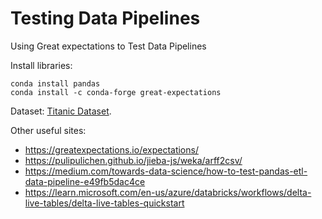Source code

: # Testing Data Pipelines
Using Great expectations to Test Data Pipelines

Install libraries:
```
conda install pandas
conda install -c conda-forge great-expectations
```

Dataset: [Titanic Dataset](https://www.openml.org/search?type=data&sort=runs&id=40945&status=active).

Other useful sites:
* https://greatexpectations.io/expectations/
* https://pulipulichen.github.io/jieba-js/weka/arff2csv/
* https://medium.com/towards-data-science/how-to-test-pandas-etl-data-pipeline-e49fb5dac4ce
* https://learn.microsoft.com/en-us/azure/databricks/workflows/delta-live-tables/delta-live-tables-quickstart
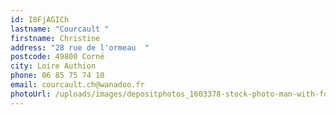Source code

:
 ```yaml
---
id: I8FjAGICh
lastname: "Courcault "
firstname: Christine
address: "28 rue de l'ormeau  "
postcode: 49800 Corné
city: Loire Authion
phone: 06 85 75 74 10
email: courcault.ch@wanadoo.fr
photoUrl: /uploads/images/depositphotos_1603378-stock-photo-man-with-fork-on-white.jpg
---
```


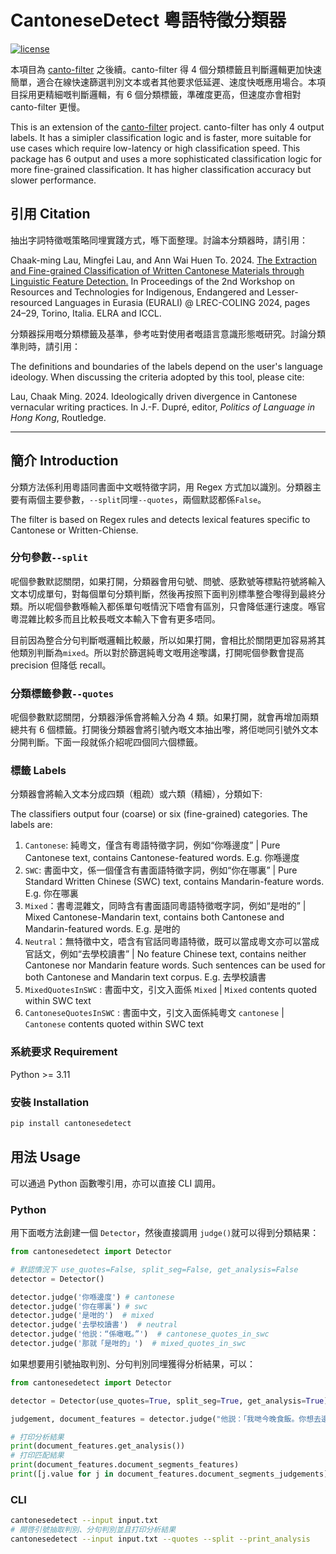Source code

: # CantoneseDetect 粵語特徵分類器

[![license](https://img.shields.io/github/license/DAVFoundation/captain-n3m0.svg?style=flat-square)](https://github.com/DAVFoundation/captain-n3m0/blob/master/LICENSE)

本項目為 [canto-filter](https://github.com/CanCLID/canto-filter) 之後續。canto-filter 得 4 個分類標籤且判斷邏輯更加快速簡單，適合在線快速篩選判別文本或者其他要求低延遲、速度快嘅應用場合。本項目採用更精細嘅判斷邏輯，有 6 個分類標籤，準確度更高，但速度亦會相對 canto-filter 更慢。

This is an extension of the [canto-filter](https://github.com/CanCLID/canto-filter) project. canto-filter has only 4 output labels. It has a simipler classification logic and is faster, more suitable for use cases which require low-latency or high classification speed. This package has 6 output and uses a more sophisticated classification logic for more fine-grained classification. It has higher classification accuracy but slower performance.

## 引用 Citation

抽出字詞特徵嘅策略同埋實踐方式，喺下面整理。討論本分類器時，請引用：

Chaak-ming Lau, Mingfei Lau, and Ann Wai Huen To. 2024.
[The Extraction and Fine-grained Classification of Written Cantonese Materials through Linguistic Feature Detection.](https://aclanthology.org/2024.eurali-1.4/)
In Proceedings of the 2nd Workshop on Resources and Technologies for Indigenous, Endangered and Lesser-resourced Languages in Eurasia (EURALI)
@ LREC-COLING 2024, pages 24–29, Torino, Italia. ELRA and ICCL.

分類器採用嘅分類標籤及基準，參考咗對使用者嘅語言意識形態嘅研究。討論分類準則時，請引用：

The definitions and boundaries of the labels depend on the user's language ideology.
When discussing the criteria adopted by this tool, please cite:

Lau, Chaak Ming. 2024. Ideologically driven divergence in Cantonese vernacular writing practices. In J.-F. Dupré, editor, _Politics of Language in Hong Kong_, Routledge.

---

## 簡介 Introduction

分類方法係利用粵語同書面中文嘅特徵字詞，用 Regex 方式加以識別。分類器主要有兩個主要參數，`--split`同埋`--quotes`，兩個默認都係`False`。

The filter is based on Regex rules and detects lexical features specific to Cantonese or Written-Chiense.

### 分句參數`--split`

呢個參數默認關閉，如果打開，分類器會用句號、問號、感歎號等標點符號將輸入文本切成單句，對每個單句分類判斷，然後再按照下面判別標準整合嚟得到最終分類。所以呢個參數喺輸入都係單句嘅情況下唔會有區別，只會降低運行速度。喺官粵混雜比較多而且比較長嘅文本輸入下會有更多唔同。

目前因為整合分句判斷嘅邏輯比較嚴，所以如果打開，會相比於關閉更加容易將其他類別判斷為`mixed`。所以對於篩選純粵文嘅用途嚟講，打開呢個參數會提高 precision 但降低 recall。

### 分類標籤參數`--quotes`

呢個參數默認關閉，分類器淨係會將輸入分為 4 類。如果打開，就會再增加兩類總共有 6 個標籤。打開後分類器會將引號內嘅文本抽出嚟，將佢哋同引號外文本分開判斷。下面一段就係介紹呢四個同六個標籤。

### 標籤 Labels

分類器會將輸入文本分成四類（粗疏）或六類（精細），分類如下:

The classifiers output four (coarse) or six (fine-grained) categories. The labels are:

1. `Cantonese`: 純粵文，僅含有粵語特徵字詞，例如“你喺邊度” | Pure Cantonese text, contains Cantonese-featured words. E.g. 你喺邊度
1. `SWC`: 書面中文，係一個僅含有書面語特徵字詞，例如“你在哪裏” | Pure Standard Written Chinese (SWC) text, contains Mandarin-feature words. E.g. 你在哪裏
1. `Mixed`：書粵混雜文，同時含有書面語同粵語特徵嘅字詞，例如“是咁的” | Mixed Cantonese-Mandarin text, contains both Cantonese and Mandarin-featured words. E.g. 是咁的
1. `Neutral`：無特徵中文，唔含有官話同粵語特徵，既可以當成粵文亦可以當成官話文，例如“去學校讀書” | No feature Chinese text, contains neither Cantonese nor Mandarin feature words. Such sentences can be used for both Cantonese and Mandarin text corpus. E.g. 去學校讀書
1. `MixedQuotesInSWC` : 書面中文，引文入面係 `Mixed` | `Mixed` contents quoted within SWC text
1. `CantoneseQuotesInSWC` : 書面中文，引文入面係純粵文 `cantonese` | `Cantonese` contents quoted within SWC text

### 系統要求 Requirement

Python >= 3.11

### 安裝 Installation

```bash
pip install cantonesedetect
```

## 用法 Usage

可以通過 Python 函數嚟引用，亦可以直接 CLI 調用。

### Python

用下面嘅方法創建一個 `Detector`，然後直接調用 `judge()`就可以得到分類結果：

```python
from cantonesedetect import Detector

# 默認情況下 use_quotes=False, split_seg=False, get_analysis=False
detector = Detector()

detector.judge('你喺邊度') # cantonese
detector.judge('你在哪裏') # swc
detector.judge('是咁的')  # mixed
detector.judge('去學校讀書')  # neutral
detector.judge('他説：“係噉嘅。”')  # cantonese_quotes_in_swc
detector.judge('那就「是咁的」')  # mixed_quotes_in_swc
```

如果想要用引號抽取判別、分句判別同埋獲得分析結果，可以：

```python
from cantonesedetect import Detector

detector = Detector(use_quotes=True, split_seg=True, get_analysis=True)

judgement, document_features = detector.judge("他説：「我哋今晚食飯。你想去邊度食？」")

# 打印分析結果
print(document_features.get_analysis())
# 打印匹配結果
print(document_features.document_segments_features)
print([j.value for j in document_features.document_segments_judgements])
```

### CLI

```bash
cantonesedetect --input input.txt
# 開啓引號抽取判別、分句判別並且打印分析結果
cantonesedetect --input input.txt --quotes --split --print_analysis
```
━━━━━━
Repeat the preceding records exactly but drop the images.

• [Answer for this exercise]
Source code

: # Testing Data Pipelines
Using Great expectations to Test Data Pipelines

Install libraries:
```
conda install pandas
conda install -c conda-forge great-expectations
```

Dataset: [Titanic Dataset](https://www.openml.org/search?type=data&sort=runs&id=40945&status=active).

Other useful sites:
* https://greatexpectations.io/expectations/
* https://pulipulichen.github.io/jieba-js/weka/arff2csv/
* https://medium.com/towards-data-science/how-to-test-pandas-etl-data-pipeline-e49fb5dac4ce
* https://learn.microsoft.com/en-us/azure/databricks/workflows/delta-live-tables/delta-live-tables-quickstart
Source code

:
 ```yaml
---
id: I8FjAGICh
lastname: "Courcault "
firstname: Christine
address: "28 rue de l'ormeau  "
postcode: 49800 Corné
city: Loire Authion
phone: 06 85 75 74 10
email: courcault.ch@wanadoo.fr
photoUrl: /uploads/images/depositphotos_1603378-stock-photo-man-with-fork-on-white.jpg
---
```


Source code

: # CantoneseDetect 粵語特徵分類器

[![license](https://img.shields.io/github/license/DAVFoundation/captain-n3m0.svg?style=flat-square)](https://github.com/DAVFoundation/captain-n3m0/blob/master/LICENSE)

本項目為 [canto-filter](https://github.com/CanCLID/canto-filter) 之後續。canto-filter 得 4 個分類標籤且判斷邏輯更加快速簡單，適合在線快速篩選判別文本或者其他要求低延遲、速度快嘅應用場合。本項目採用更精細嘅判斷邏輯，有 6 個分類標籤，準確度更高，但速度亦會相對 canto-filter 更慢。

This is an extension of the [canto-filter](https://github.com/CanCLID/canto-filter) project. canto-filter has only 4 output labels. It has a simipler classification logic and is faster, more suitable for use cases which require low-latency or high classification speed. This package has 6 output and uses a more sophisticated classification logic for more fine-grained classification. It has higher classification accuracy but slower performance.

## 引用 Citation

抽出字詞特徵嘅策略同埋實踐方式，喺下面整理。討論本分類器時，請引用：

Chaak-ming Lau, Mingfei Lau, and Ann Wai Huen To. 2024.
[The Extraction and Fine-grained Classification of Written Cantonese Materials through Linguistic Feature Detection.](https://aclanthology.org/2024.eurali-1.4/)
In Proceedings of the 2nd Workshop on Resources and Technologies for Indigenous, Endangered and Lesser-resourced Languages in Eurasia (EURALI)
@ LREC-COLING 2024, pages 24–29, Torino, Italia. ELRA and ICCL.

分類器採用嘅分類標籤及基準，參考咗對使用者嘅語言意識形態嘅研究。討論分類準則時，請引用：

The definitions and boundaries of the labels depend on the user's language ideology.
When discussing the criteria adopted by this tool, please cite:

Lau, Chaak Ming. 2024. Ideologically driven divergence in Cantonese vernacular writing practices. In J.-F. Dupré, editor, _Politics of Language in Hong Kong_, Routledge.

---

## 簡介 Introduction

分類方法係利用粵語同書面中文嘅特徵字詞，用 Regex 方式加以識別。分類器主要有兩個主要參數，`--split`同埋`--quotes`，兩個默認都係`False`。

The filter is based on Regex rules and detects lexical features specific to Cantonese or Written-Chiense.

### 分句參數`--split`

呢個參數默認關閉，如果打開，分類器會用句號、問號、感歎號等標點符號將輸入文本切成單句，對每個單句分類判斷，然後再按照下面判別標準整合嚟得到最終分類。所以呢個參數喺輸入都係單句嘅情況下唔會有區別，只會降低運行速度。喺官粵混雜比較多而且比較長嘅文本輸入下會有更多唔同。

目前因為整合分句判斷嘅邏輯比較嚴，所以如果打開，會相比於關閉更加容易將其他類別判斷為`mixed`。所以對於篩選純粵文嘅用途嚟講，打開呢個參數會提高 precision 但降低 recall。

### 分類標籤參數`--quotes`

呢個參數默認關閉，分類器淨係會將輸入分為 4 類。如果打開，就會再增加兩類總共有 6 個標籤。打開後分類器會將引號內嘅文本抽出嚟，將佢哋同引號外文本分開判斷。下面一段就係介紹呢四個同六個標籤。

### 標籤 Labels

分類器會將輸入文本分成四類（粗疏）或六類（精細），分類如下:

The classifiers output four (coarse) or six (fine-grained) categories. The labels are:

1. `Cantonese`: 純粵文，僅含有粵語特徵字詞，例如“你喺邊度” | Pure Cantonese text, contains Cantonese-featured words. E.g. 你喺邊度
1. `SWC`: 書面中文，係一個僅含有書面語特徵字詞，例如“你在哪裏” | Pure Standard Written Chinese (SWC) text, contains Mandarin-feature words. E.g. 你在哪裏
1. `Mixed`：書粵混雜文，同時含有書面語同粵語特徵嘅字詞，例如“是咁的” | Mixed Cantonese-Mandarin text, contains both Cantonese and Mandarin-featured words. E.g. 是咁的
1. `Neutral`：無特徵中文，唔含有官話同粵語特徵，既可以當成粵文亦可以當成官話文，例如“去學校讀書” | No feature Chinese text, contains neither Cantonese nor Mandarin feature words. Such sentences can be used for both Cantonese and Mandarin text corpus. E.g. 去學校讀書
1. `MixedQuotesInSWC` : 書面中文，引文入面係 `Mixed` | `Mixed` contents quoted within SWC text
1. `CantoneseQuotesInSWC` : 書面中文，引文入面係純粵文 `cantonese` | `Cantonese` contents quoted within SWC text

### 系統要求 Requirement

Python >= 3.11

### 安裝 Installation

```bash
pip install cantonesedetect
```

## 用法 Usage

可以通過 Python 函數嚟引用，亦可以直接 CLI 調用。

### Python

用下面嘅方法創建一個 `Detector`，然後直接調用 `judge()`就可以得到分類結果：

```python
from cantonesedetect import Detector

# 默認情況下 use_quotes=False, split_seg=False, get_analysis=False
detector = Detector()

detector.judge('你喺邊度') # cantonese
detector.judge('你在哪裏') # swc
detector.judge('是咁的')  # mixed
detector.judge('去學校讀書')  # neutral
detector.judge('他説：“係噉嘅。”')  # cantonese_quotes_in_swc
detector.judge('那就「是咁的」')  # mixed_quotes_in_swc
```

如果想要用引號抽取判別、分句判別同埋獲得分析結果，可以：

```python
from cantonesedetect import Detector

detector = Detector(use_quotes=True, split_seg=True, get_analysis=True)

judgement, document_features = detector.judge("他説：「我哋今晚食飯。你想去邊度食？」")

# 打印分析結果
print(document_features.get_analysis())
# 打印匹配結果
print(document_features.document_segments_features)
print([j.value for j in document_features.document_segments_judgements])
```

### CLI

```bash
cantonesedetect --input input.txt
# 開啓引號抽取判別、分句判別並且打印分析結果
cantonesedetect --input input.txt --quotes --split --print_analysis
```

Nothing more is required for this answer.